§ DATASET ENTRIES

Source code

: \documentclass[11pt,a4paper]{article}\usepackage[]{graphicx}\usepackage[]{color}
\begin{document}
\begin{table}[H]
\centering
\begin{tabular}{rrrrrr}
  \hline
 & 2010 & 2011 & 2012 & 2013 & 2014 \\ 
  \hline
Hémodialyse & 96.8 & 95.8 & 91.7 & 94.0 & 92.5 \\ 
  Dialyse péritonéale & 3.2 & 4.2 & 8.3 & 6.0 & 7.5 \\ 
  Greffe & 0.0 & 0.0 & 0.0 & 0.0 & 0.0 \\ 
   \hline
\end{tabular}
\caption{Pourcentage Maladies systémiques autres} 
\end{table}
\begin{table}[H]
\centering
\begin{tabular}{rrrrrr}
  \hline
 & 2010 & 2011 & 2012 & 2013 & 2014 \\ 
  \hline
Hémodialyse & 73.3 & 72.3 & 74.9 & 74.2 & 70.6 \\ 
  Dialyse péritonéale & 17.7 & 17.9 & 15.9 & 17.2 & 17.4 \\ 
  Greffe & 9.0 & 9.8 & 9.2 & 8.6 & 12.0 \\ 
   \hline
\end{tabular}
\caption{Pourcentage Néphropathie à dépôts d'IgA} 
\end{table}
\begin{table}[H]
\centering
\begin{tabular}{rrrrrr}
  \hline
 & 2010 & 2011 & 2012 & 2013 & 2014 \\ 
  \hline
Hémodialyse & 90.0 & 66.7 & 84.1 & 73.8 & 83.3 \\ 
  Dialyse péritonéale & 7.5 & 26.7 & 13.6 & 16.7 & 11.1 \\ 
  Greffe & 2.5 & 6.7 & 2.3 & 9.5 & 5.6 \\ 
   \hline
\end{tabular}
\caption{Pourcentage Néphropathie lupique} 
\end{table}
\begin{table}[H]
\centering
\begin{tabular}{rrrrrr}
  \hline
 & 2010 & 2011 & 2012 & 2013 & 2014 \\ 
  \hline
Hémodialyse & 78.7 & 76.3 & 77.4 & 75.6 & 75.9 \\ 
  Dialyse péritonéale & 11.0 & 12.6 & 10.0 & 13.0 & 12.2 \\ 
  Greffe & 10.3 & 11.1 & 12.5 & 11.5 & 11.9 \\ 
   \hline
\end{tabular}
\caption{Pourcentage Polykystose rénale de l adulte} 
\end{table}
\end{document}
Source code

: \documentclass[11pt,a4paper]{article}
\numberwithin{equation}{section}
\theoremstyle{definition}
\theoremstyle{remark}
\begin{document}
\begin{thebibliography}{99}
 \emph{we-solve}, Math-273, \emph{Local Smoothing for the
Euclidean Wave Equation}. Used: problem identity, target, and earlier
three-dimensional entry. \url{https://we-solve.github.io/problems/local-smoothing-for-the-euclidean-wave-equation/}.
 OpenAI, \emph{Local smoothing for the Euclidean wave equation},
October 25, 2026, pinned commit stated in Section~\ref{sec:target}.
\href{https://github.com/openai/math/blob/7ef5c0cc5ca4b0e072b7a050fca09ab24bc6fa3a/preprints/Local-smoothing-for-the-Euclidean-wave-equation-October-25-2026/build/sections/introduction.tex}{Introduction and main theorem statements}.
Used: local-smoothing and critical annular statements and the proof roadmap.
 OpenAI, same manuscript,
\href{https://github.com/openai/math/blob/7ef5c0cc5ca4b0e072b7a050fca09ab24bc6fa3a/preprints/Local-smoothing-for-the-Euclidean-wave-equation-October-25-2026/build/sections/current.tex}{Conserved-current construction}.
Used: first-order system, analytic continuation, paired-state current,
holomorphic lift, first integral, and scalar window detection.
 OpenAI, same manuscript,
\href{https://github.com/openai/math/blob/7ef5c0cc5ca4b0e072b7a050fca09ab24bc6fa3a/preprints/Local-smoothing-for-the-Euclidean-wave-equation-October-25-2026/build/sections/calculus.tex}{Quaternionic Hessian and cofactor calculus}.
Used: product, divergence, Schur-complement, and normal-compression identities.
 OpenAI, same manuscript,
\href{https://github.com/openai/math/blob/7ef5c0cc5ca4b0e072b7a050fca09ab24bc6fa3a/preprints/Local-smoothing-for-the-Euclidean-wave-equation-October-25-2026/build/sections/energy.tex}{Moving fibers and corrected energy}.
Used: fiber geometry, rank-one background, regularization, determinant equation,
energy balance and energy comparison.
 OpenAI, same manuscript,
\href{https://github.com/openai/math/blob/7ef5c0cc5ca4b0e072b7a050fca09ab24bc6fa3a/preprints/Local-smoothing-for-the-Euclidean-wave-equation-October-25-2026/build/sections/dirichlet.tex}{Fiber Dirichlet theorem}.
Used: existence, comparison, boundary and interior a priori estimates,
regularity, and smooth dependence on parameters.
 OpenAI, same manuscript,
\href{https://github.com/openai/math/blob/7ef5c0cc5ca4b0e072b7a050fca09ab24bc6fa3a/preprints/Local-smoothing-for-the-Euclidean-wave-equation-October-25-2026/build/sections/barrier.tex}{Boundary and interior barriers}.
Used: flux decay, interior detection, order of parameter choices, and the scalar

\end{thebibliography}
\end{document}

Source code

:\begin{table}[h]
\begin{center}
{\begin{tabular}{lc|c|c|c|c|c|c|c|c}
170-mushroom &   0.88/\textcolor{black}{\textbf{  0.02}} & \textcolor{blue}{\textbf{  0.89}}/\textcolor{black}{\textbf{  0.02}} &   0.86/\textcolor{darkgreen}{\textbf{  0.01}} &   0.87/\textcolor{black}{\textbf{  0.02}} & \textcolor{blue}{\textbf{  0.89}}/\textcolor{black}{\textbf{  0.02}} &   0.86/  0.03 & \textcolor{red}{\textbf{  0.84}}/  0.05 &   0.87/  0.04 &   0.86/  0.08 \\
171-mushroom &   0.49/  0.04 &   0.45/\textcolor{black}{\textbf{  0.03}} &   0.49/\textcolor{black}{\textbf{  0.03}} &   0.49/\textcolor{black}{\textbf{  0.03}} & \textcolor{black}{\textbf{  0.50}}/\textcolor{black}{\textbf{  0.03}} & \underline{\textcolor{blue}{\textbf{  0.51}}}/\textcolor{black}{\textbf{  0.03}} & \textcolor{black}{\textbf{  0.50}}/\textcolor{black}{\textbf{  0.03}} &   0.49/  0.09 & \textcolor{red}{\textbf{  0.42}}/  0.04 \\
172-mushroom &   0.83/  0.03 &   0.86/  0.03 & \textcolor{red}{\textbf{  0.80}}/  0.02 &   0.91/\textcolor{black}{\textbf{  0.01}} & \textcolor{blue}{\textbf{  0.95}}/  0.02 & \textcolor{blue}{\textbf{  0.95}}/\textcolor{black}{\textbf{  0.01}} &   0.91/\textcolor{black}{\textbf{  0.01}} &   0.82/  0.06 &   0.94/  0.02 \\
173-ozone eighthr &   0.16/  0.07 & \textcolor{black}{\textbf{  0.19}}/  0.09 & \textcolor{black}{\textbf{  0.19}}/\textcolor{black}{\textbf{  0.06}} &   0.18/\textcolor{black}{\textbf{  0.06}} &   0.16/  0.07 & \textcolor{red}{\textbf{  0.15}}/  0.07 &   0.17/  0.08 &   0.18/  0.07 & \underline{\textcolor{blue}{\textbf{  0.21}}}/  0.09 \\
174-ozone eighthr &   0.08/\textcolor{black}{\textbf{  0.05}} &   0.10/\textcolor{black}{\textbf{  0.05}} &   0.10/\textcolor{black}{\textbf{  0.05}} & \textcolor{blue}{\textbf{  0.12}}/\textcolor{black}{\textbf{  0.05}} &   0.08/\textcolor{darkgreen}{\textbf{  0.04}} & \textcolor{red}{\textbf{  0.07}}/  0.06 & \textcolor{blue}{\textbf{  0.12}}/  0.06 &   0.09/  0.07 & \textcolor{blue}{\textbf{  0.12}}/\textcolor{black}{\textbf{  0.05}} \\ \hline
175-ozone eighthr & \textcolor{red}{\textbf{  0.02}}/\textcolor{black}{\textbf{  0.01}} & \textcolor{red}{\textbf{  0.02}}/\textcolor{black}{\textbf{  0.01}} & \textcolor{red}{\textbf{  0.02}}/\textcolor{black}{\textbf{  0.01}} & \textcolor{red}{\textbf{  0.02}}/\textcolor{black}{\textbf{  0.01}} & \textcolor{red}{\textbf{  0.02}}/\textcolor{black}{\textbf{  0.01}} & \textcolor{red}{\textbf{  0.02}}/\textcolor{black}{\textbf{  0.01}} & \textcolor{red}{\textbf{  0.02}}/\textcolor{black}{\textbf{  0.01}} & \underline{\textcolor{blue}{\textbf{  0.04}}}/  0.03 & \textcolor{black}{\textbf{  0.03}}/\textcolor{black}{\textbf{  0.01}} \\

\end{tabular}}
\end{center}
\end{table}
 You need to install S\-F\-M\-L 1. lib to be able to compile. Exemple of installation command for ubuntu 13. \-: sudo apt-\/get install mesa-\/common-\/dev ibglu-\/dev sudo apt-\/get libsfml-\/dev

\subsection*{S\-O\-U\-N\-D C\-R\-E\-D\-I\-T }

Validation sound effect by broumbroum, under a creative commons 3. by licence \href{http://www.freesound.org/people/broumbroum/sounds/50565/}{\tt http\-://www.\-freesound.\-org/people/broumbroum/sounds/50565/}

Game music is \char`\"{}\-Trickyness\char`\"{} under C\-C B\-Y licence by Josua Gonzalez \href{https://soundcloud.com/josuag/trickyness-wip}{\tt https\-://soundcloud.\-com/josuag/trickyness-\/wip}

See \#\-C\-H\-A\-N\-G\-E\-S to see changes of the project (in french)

§ ABOUT THIS TASK
Only the lines from the first line of the records through the one containing "Hémodialyse & 90.0" should be reproduced, exactly, with both of them included.

§ RESULT FOR THIS TASK
Source code

: \documentclass[11pt,a4paper]{article}\usepackage[]{graphicx}\usepackage[]{color}
\begin{document}
\begin{table}[H]
\centering
\begin{tabular}{rrrrrr}
  \hline
 & 2010 & 2011 & 2012 & 2013 & 2014 \\ 
  \hline
Hémodialyse & 96.8 & 95.8 & 91.7 & 94.0 & 92.5 \\ 
  Dialyse péritonéale & 3.2 & 4.2 & 8.3 & 6.0 & 7.5 \\ 
  Greffe & 0.0 & 0.0 & 0.0 & 0.0 & 0.0 \\ 
   \hline
\end{tabular}
\caption{Pourcentage Maladies systémiques autres} 
\end{table}
\begin{table}[H]
\centering
\begin{tabular}{rrrrrr}
  \hline
 & 2010 & 2011 & 2012 & 2013 & 2014 \\ 
  \hline
Hémodialyse & 73.3 & 72.3 & 74.9 & 74.2 & 70.6 \\ 
  Dialyse péritonéale & 17.7 & 17.9 & 15.9 & 17.2 & 17.4 \\ 
  Greffe & 9.0 & 9.8 & 9.2 & 8.6 & 12.0 \\ 
   \hline
\end{tabular}
\caption{Pourcentage Néphropathie à dépôts d'IgA} 
\end{table}
\begin{table}[H]
\centering
\begin{tabular}{rrrrrr}
  \hline
 & 2010 & 2011 & 2012 & 2013 & 2014 \\ 
  \hline
Hémodialyse & 90.0 & 66.7 & 84.1 & 73.8 & 83.3 \\ 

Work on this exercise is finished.